§ **Provided information**

━━━━━━

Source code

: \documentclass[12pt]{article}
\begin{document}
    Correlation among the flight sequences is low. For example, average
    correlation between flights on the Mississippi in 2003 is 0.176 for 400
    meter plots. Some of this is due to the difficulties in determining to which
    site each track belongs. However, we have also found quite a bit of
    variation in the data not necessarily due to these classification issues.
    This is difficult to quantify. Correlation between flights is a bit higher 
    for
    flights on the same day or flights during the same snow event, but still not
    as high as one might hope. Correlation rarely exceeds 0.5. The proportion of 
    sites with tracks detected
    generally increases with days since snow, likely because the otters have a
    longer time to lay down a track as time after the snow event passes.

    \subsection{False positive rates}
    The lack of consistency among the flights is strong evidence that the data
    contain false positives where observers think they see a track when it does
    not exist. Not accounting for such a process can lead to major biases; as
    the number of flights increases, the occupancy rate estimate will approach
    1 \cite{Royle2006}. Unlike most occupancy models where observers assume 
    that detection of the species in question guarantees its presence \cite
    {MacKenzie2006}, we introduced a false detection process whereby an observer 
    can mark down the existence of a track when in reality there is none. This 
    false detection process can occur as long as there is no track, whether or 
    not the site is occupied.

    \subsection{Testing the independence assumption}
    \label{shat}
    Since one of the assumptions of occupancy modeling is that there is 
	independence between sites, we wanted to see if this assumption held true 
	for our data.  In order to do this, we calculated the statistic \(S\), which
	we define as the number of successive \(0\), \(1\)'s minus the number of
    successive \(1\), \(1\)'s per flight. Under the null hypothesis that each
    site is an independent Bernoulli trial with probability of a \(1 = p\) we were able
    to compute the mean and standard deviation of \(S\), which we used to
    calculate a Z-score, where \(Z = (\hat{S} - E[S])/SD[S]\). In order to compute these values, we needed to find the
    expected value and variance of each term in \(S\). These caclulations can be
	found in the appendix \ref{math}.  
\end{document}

━━━━━━

§ **What needs to be done**
Using the listing above, gather each line that holds the string "among" and copy it.

§ **Answer below**
    Correlation among the flight sequences is low. For example, average
    The lack of consistency among the flights is strong evidence that the data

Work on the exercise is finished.